MTN released the guidance and season-to-date metrics in its earnings report for the second fiscal quarter ended Jan. 31. That report showed Retail/Rental revenue increased $9.3 million, or 10.8 percent, compared with the year earlier quarter thanks primarily to strong performances in and near its Colorado and Utah resorts and the addition of the Park City resort, which was acquired in September, 2014.

Overall Mountain revenues increased at an even faster 18.2 percent pace thanks to 22.5 percent growth in lift ticket sales that was primarily driven by a 15.9 percent growth in visitation and a 5.7 percent increase in effective ticket price compared to the prior year.  Ski school revenue and food and dining revenue rose 22.1 and 18.5 percent respectively compared to the second fiscal quarter of 2014 thanks to contributions from Park City, which MTN acquired in September 2014. Excluding Park City, lift revenue excluding season pass revenue increased 12.7 percent for the fiscal quarter compared to the prior year.

Mountain Reported EBITDA increased $46.1 million, or 31.1 percent, for the fiscal quarter compared to the same period in the prior year.
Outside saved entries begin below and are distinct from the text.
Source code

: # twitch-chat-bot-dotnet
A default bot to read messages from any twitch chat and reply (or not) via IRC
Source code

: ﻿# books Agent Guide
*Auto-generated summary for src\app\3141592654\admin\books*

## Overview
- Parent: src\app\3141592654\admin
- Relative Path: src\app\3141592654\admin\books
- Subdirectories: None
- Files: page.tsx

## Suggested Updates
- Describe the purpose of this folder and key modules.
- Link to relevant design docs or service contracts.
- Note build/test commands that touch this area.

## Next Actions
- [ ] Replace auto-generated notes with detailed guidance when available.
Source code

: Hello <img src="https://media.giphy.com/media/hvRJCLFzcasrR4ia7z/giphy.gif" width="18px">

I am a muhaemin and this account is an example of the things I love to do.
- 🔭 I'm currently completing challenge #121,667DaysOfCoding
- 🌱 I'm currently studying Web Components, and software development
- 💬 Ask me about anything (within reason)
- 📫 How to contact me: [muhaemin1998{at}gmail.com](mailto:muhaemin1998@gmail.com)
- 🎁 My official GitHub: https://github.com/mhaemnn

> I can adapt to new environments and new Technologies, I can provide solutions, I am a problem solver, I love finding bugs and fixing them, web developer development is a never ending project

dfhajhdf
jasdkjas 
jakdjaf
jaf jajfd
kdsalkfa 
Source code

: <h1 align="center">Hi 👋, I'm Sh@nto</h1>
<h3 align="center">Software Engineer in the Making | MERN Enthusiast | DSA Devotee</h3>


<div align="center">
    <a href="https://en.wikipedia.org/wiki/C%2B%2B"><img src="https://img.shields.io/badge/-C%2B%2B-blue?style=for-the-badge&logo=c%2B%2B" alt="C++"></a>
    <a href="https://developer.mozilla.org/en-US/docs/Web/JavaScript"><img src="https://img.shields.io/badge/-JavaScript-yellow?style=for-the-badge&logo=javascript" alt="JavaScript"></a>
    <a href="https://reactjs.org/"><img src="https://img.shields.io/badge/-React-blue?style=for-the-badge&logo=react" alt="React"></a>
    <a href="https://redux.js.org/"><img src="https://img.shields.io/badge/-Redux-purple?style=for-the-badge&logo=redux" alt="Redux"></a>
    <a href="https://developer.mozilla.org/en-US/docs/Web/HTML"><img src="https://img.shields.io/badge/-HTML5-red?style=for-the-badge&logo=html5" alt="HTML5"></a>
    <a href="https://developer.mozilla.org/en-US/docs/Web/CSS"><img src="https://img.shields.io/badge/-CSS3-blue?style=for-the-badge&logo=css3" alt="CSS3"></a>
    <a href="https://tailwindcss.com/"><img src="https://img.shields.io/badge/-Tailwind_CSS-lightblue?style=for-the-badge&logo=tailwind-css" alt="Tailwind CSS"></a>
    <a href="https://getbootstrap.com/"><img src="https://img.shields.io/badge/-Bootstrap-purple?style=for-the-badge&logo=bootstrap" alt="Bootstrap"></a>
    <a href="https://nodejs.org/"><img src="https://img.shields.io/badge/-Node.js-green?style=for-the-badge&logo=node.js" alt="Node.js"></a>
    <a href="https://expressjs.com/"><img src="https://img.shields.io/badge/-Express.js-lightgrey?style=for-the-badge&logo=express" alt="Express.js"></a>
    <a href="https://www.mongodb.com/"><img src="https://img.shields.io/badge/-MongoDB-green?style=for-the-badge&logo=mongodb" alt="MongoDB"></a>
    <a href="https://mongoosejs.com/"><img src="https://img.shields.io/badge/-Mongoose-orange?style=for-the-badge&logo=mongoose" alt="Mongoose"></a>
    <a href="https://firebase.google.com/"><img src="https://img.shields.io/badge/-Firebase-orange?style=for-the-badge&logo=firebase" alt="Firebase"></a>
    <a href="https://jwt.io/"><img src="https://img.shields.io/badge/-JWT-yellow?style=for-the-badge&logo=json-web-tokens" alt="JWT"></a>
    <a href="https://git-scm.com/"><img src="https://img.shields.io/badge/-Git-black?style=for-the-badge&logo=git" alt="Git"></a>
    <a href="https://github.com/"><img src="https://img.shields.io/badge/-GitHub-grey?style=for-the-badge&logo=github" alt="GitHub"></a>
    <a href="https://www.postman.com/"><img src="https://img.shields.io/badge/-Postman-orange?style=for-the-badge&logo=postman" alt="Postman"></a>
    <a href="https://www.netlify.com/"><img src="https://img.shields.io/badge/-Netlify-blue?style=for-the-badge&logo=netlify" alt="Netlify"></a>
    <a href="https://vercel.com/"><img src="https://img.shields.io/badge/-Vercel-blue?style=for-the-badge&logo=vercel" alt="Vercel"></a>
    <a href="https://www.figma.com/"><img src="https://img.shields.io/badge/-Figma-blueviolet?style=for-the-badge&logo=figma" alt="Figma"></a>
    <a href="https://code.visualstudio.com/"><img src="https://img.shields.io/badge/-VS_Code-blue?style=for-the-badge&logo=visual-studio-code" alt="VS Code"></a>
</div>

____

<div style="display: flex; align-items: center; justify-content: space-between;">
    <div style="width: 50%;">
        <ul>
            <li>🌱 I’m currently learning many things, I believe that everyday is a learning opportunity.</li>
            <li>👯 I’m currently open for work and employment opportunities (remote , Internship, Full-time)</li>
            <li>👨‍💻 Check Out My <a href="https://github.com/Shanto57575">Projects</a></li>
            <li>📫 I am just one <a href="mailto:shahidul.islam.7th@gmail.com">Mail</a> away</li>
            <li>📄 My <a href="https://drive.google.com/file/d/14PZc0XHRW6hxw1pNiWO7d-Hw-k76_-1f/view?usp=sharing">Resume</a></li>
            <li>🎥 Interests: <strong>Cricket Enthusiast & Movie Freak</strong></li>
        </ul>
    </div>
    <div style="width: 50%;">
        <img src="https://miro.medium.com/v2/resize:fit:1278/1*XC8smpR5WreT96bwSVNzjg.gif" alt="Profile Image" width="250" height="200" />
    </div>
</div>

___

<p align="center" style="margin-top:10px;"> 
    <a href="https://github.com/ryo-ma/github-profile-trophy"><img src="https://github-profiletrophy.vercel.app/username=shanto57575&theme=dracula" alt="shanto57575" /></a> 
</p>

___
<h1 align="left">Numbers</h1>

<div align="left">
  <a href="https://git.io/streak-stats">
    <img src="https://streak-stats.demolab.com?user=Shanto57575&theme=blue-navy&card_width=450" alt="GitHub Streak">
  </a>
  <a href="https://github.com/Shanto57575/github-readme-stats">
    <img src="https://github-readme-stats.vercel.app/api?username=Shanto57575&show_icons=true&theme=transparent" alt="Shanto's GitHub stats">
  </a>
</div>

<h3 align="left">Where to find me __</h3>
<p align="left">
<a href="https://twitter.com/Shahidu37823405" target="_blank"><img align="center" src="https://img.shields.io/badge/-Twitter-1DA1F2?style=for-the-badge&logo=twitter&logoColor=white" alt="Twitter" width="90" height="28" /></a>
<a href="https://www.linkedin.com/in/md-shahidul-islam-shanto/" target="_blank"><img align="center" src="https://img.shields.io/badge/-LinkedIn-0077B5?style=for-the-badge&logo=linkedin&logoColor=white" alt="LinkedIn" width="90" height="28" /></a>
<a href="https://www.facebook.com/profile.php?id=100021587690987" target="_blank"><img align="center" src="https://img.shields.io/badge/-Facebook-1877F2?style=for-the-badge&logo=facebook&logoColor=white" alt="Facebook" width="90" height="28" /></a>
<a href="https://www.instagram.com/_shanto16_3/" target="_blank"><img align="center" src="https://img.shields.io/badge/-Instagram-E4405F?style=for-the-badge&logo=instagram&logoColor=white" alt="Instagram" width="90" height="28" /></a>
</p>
MTN disclosed plans to spend approximately $10 million in 2015 building a mountain coaster, canopy tour and summer tubing courses at Vail. The company will also build kids' activities on private land at Breckenridge and lay plans for summer infrastructure projects at Vail, Breckenridge and Heavenly.

MTN expects the new summer activities at Vail and Breckenridge will contribute $4-to-$5 million of incremental resort reported EBITDA during calendar year 2016, which will be reported in both fiscal 2016 and fiscal 2017.